Danny nodded and stared at the ceiling. “I’ll still read. And keep the girls trained, if it comes to battle. I just… won’t be around as much.”
“I don’t think I’d like that.”
...
...
...
“You’d rather me hang around in your room without you there?" Danny questioned. "With Laura?”
“No, I…” Carmilla sighed this time, still tranquil, but the ripples of uncertainty were beginning to mar what Danny frequently categorized as a granite exterior. “I just… I don’t know what to do. You’re good for our group. In different ways, you’re good for all of us. I will vehemently deny it if you ever reference this conversation again, but... but I know you're good for me, too. In an odd, balancing sort of way."
Danny nodded into her pillow, registered the cotton against her cheek. Her sheets were bold purple, jersey knit, nothing like bright yellow sun or leopard print edge. They were all very different people, who worked exceedingly well together.
"And I know… I know there’s no Silas without you," Carmilla continued. "We have to have someone to act, and that’s you. I think time is necessary, but we’re going to need you back, eventually.”
“I’ll just try to figure something out,” Danny said. “I’ll give up alcohol, if that’s what it takes.”
“And I’ll take up drinking, cause one of us is going to have to be plastered to live with all this.”
“Yeah,” Danny chuckled wryly. “We’ll blame it on the bourbon.”
“Sure… Sure.”
“Carmilla?”
“Yes?”
“You can… you can tell Laura whatever you want. Just… a little heads up would be nice. I’ve seen her angry and it’s not pretty.”

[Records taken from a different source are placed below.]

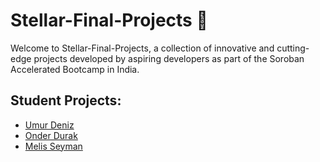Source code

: # Stellar-Final-Projects 🌌

Welcome to Stellar-Final-Projects, a collection of innovative and cutting-edge projects developed by aspiring developers as part of the Soroban Accelerated Bootcamp in India. 

## Student Projects:

- [Umur Deniz](https://www.google.com)
- [Onder Durak](https://www.google.com)
- [Melis Seyman](https://www.google.com)
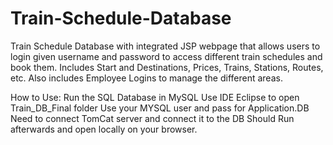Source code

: # Train-Schedule-Database
Train Schedule Database with integrated JSP webpage that allows users to login given username and password to access different train schedules and book them. Includes Start and Destinations, Prices, Trains, Stations, Routes, etc. Also includes Employee Logins to manage the different areas.  

How to Use:
Run the SQL Database in MySQL
Use IDE Eclipse to open Train_DB_Final folder
Use your MYSQL user and pass for Application.DB
Need to connect TomCat server and connect it to the DB
Should Run afterwards and open locally on your browser.

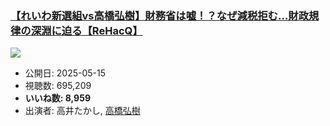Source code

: ### [【れいわ新選組vs高橋弘樹】財務省は嘘！？なぜ減税拒む…財政規律の深淵に迫る【ReHacQ】](https://www.youtube.com/watch?v=Srpvj_zGiCs)
[![](https://img.youtube.com/vi/Srpvj_zGiCs/sddefault.jpg)](https://www.youtube.com/watch?v=Srpvj_zGiCs)
-   公開日: 2025-05-15
-   視聴数: 695,209
-   **いいね数: 8,959**
-   出演者: 高井たかし, [高橋弘樹](/rehacq_fan/people/高橋弘樹 "wikilink")
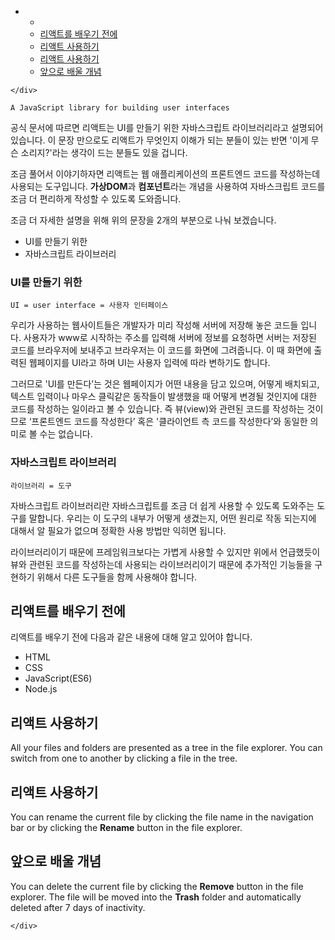 <!DOCTYPE html>
<html>

<head>
  <meta charset="utf-8">
  <meta name="viewport" content="width=device-width, initial-scale=1.0">
  <title>리액트란? | React</title>
  <link rel="stylesheet" href="https://stackedit.io/style.css" />
</head>

<body class="stackedit">
  <div class="stackedit__left">
    <div class="stackedit__toc">
      
<ul>
<li>
<ul>
<li></li>
<li><a href="#리액트를-배우기-전에">리액트를 배우기 전에</a></li>
<li><a href="#리액트-사용하기">리액트 사용하기</a></li>
<li><a href="#리액트-사용하기-1">리액트 사용하기</a></li>
<li><a href="#앞으로-배울-개념">앞으로 배울 개념</a></li>
</ul>
</li>
</ul>

    </div>
  </div>
  <div class="stackedit__right">
    <div class="stackedit__html">
      <pre><code>A JavaScript library for building user interfaces
</code></pre>
<p>공식 문서에 따르면 리액트는 UI를 만들기 위한 자바스크립트 라이브러리라고 설명되어 있습니다. 이 문장 만으로도 리액트가 무엇인지 이해가 되는 분들이 있는 반면 '이게 무슨 소리지?'라는 생각이 드는 분들도 있을 겁니다.</p>
<p>조금 풀어서 이야기하자면 리액트는 웹 애플리케이션의 프론트엔드 코드를 작성하는데 사용되는 도구입니다. <strong>가상DOM</strong>과 <strong>컴포넌트</strong>라는 개념을 사용하여 자바스크립트 코드를 조금 더 편리하게 작성할 수 있도록 도와줍니다.</p>
<p>조금 더 자세한 설명을 위해 위의 문장을 2개의 부분으로 나눠 보겠습니다.</p>
<ul>
<li>UI를 만들기 위한</li>
<li>자바스크립트 라이브러리</li>
</ul>
<h3 id="ui를-만들기-위한">UI를 만들기 위한</h3>
<pre><code>UI = user interface = 사용자 인터페이스
</code></pre>
<p>우리가 사용하는 웹사이트들은 개발자가 미리 작성해 서버에 저장해 놓은 코드들 입니다. 사용자가 www로 시작하는 주소를 입력해 서버에 정보를 요청하면 서버는 저장된 코드를 브라우저에 보내주고 브라우저는 이 코드를 화면에 그려줍니다. 이 때 화면에 출력된 웹페이지를 UI라고 하며 UI는 사용자 입력에 따라 변하기도 합니다.</p>
<p>그러므로 'UI를 만든다’는 것은 웹페이지가 어떤 내용을 담고 있으며, 어떻게 배치되고, 텍스트 입력이나 마우스 클릭같은 동작들이 발생했을 때 어떻게 변경될 것인지에 대한 코드를 작성하는 일이라고 볼 수 있습니다. 즉 뷰(view)와 관련된 코드를 작성하는 것이므로 ‘프론트엔드 코드를 작성한다’ 혹은 '클라이언트 측 코드를 작성한다’와 동일한 의미로 볼 수는 없습니다.</p>
<h3 id="자바스크립트-라이브러리">자바스크립트 라이브러리</h3>
<pre><code>라이브러리 = 도구
</code></pre>
<p>자바스크립트 라이브러리란 자바스크립트를 조금 더 쉽게 사용할 수 있도록 도와주는 도구를 말합니다. 우리는 이 도구의 내부가 어떻게 생겼는지, 어떤 원리로 작동 되는지에 대해서 알 필요가 없으며 정확한 사용 방법만 익히면 됩니다.</p>
<p>라이브러리이기 때문에 프레임워크보다는 가볍게 사용할 수 있지만 위에서 언급했듯이 뷰와 관련된 코드를 작성하는데 사용되는 라이브러리이기 때문에 추가적인 기능들을 구현하기 위해서 다른 도구들을 함께 사용해야 합니다.</p>
<h2 id="리액트를-배우기-전에">리액트를 배우기 전에</h2>
<p>리액트를 배우기 전에 다음과 같은 내용에 대해 알고 있어야 합니다.</p>
<ul>
<li>HTML</li>
<li>CSS</li>
<li>JavaScript(ES6)</li>
<li>Node.js</li>
</ul>
<h2 id="리액트-사용하기">리액트 사용하기</h2>
<p>All your files and folders are presented as a tree in the file explorer. You can switch from one to another by clicking a file in the tree.</p>
<h2 id="리액트-사용하기-1">리액트 사용하기</h2>
<p>You can rename the current file by clicking the file name in the navigation bar or by clicking the <strong>Rename</strong> button in the file explorer.</p>
<h2 id="앞으로-배울-개념">앞으로 배울 개념</h2>
<p>You can delete the current file by clicking the <strong>Remove</strong> button in the file explorer. The file will be moved into the <strong>Trash</strong> folder and automatically deleted after 7 days of inactivity.</p>

    </div>
  </div>
</body>

</html>
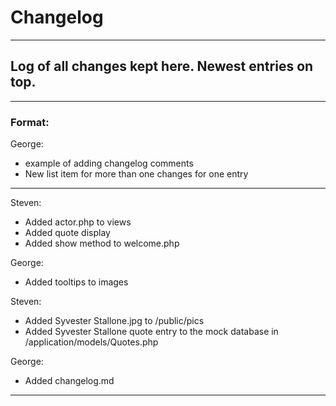 <h1>Changelog</h1>
<hr/>
<h2>Log of all changes kept here. Newest entries on top.</h2>
<hr/>
<h3>Format:</h3>
<p>George:</p>
    <ul>
    <li>example of adding changelog comments</li>
    <li>New list item for more than one changes for one entry</li>
    </ul>
<hr/>

<p>Steven:</p>
    <ul>
    <li>Added actor.php to views</li>
	<li>Added quote display</li>
	<li>Added show method to welcome.php</li>
    </ul>

<p>George:</p>
    <ul>
    <li>Added tooltips to images</li>
    </ul>

<p>Steven:</p>
    <ul>
    <li>Added Syvester Stallone.jpg to /public/pics</li>
	<li>Added Syvester Stallone quote entry to the mock database in /application/models/Quotes.php</li>
    </ul>

<p>George:</p>
    <ul>
    <li>Added changelog.md</li>
    </ul>
<hr/>
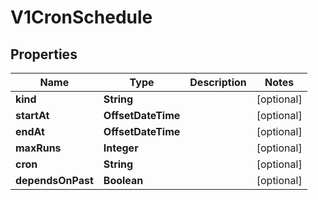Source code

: 

# V1CronSchedule


## Properties

| Name | Type | Description | Notes |
|------------ | ------------- | ------------- | -------------|
|**kind** | **String** |  |  [optional] |
|**startAt** | **OffsetDateTime** |  |  [optional] |
|**endAt** | **OffsetDateTime** |  |  [optional] |
|**maxRuns** | **Integer** |  |  [optional] |
|**cron** | **String** |  |  [optional] |
|**dependsOnPast** | **Boolean** |  |  [optional] |



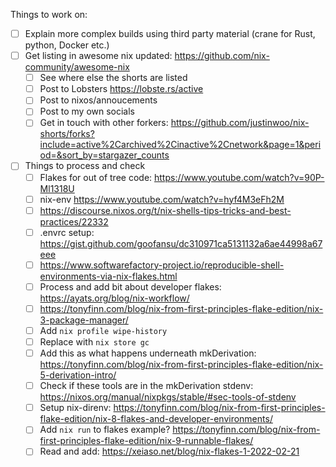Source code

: 
Things to work on:

* [ ] Explain more complex builds using third party material (crane for Rust, python, Docker etc.)
* [ ] Get listing in awesome nix updated: https://github.com/nix-community/awesome-nix
  * [ ] See where else the shorts are listed
  * [ ] Post to Lobsters https://lobste.rs/active
  * [ ] Post to nixos/annoucements
  * [ ] Post to my own socials
  * [ ] Get in touch with other forkers: https://github.com/justinwoo/nix-shorts/forks?include=active%2Carchived%2Cinactive%2Cnetwork&page=1&period=&sort_by=stargazer_counts
* [ ] Things to process and check
  * [ ] Flakes for out of tree code: https://www.youtube.com/watch?v=90P-Ml1318U
  * [ ] nix-env https://www.youtube.com/watch?v=hyf4M3eFh2M
  * [ ] https://discourse.nixos.org/t/nix-shells-tips-tricks-and-best-practices/22332
  * [ ] .envrc setup: https://gist.github.com/goofansu/dc310971ca5131132a6ae44998a67eee
  * [ ] https://www.softwarefactory-project.io/reproducible-shell-environments-via-nix-flakes.html
  * [ ] Process and add bit about developer flakes: https://ayats.org/blog/nix-workflow/
  * [ ] https://tonyfinn.com/blog/nix-from-first-principles-flake-edition/nix-3-package-manager/
  * [ ] Add `nix profile wipe-history`
  * [ ] Replace with `nix store gc`
  * [ ] Add this as what happens underneath mkDerivation: https://tonyfinn.com/blog/nix-from-first-principles-flake-edition/nix-5-derivation-intro/
  * [ ] Check if these tools are in the mkDerivation stdenv: https://nixos.org/manual/nixpkgs/stable/#sec-tools-of-stdenv
  * [ ] Setup nix-direnv: https://tonyfinn.com/blog/nix-from-first-principles-flake-edition/nix-8-flakes-and-developer-environments/
  * [ ] Add `nix run` to flakes example? https://tonyfinn.com/blog/nix-from-first-principles-flake-edition/nix-9-runnable-flakes/
  * [ ] Read and add: https://xeiaso.net/blog/nix-flakes-1-2022-02-21
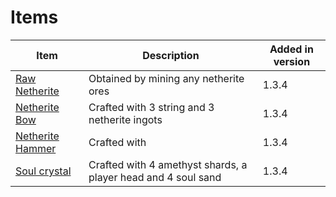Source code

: # Items

| Item  | Description | Added in version |
|------- | ------- | ------- |
| [Raw Netherite](./raw_netherite.md) | Obtained by mining any netherite ores | 1.3.4
| [Netherite Bow](./netherite_bow.md) | Crafted with 3 string and 3 netherite ingots| 1.3.4
| [Netherite Hammer](./netherite_hammer.md) | Crafted with | 1.3.4
| [Soul crystal](./netherite_hammer.md) | Crafted with 4 amethyst shards, a player head and 4 soul sand | 1.3.4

“No, it’s pretty,” Carmilla smiled.
“Gorgeous,” Danny agreed.
“Just scary.”
“Right,” Danny nodded. “Scary.”
“I’m… goodbye, Danny,” Carmilla turned at the door, and Danny rolled back to stare at the ceiling. “For now,” Carmilla said pointedly. Danny didn’t hear the door click, so she turned to watch Carmilla’s exit.
"Carmilla?"
The vampire paused and studied the doorjamb, but Danny hoped she was listening.
"I just... I don't know where she ends and where you start," Danny whispered.
“I think you're more involved in this... in us, than you give yourself credit for, Gingersnap."
Danny couldn't be certain, but she thought she felt lips against her cheek hours later, in the thick of night, while rain pounded hard against the roof of the Summer Society lodge.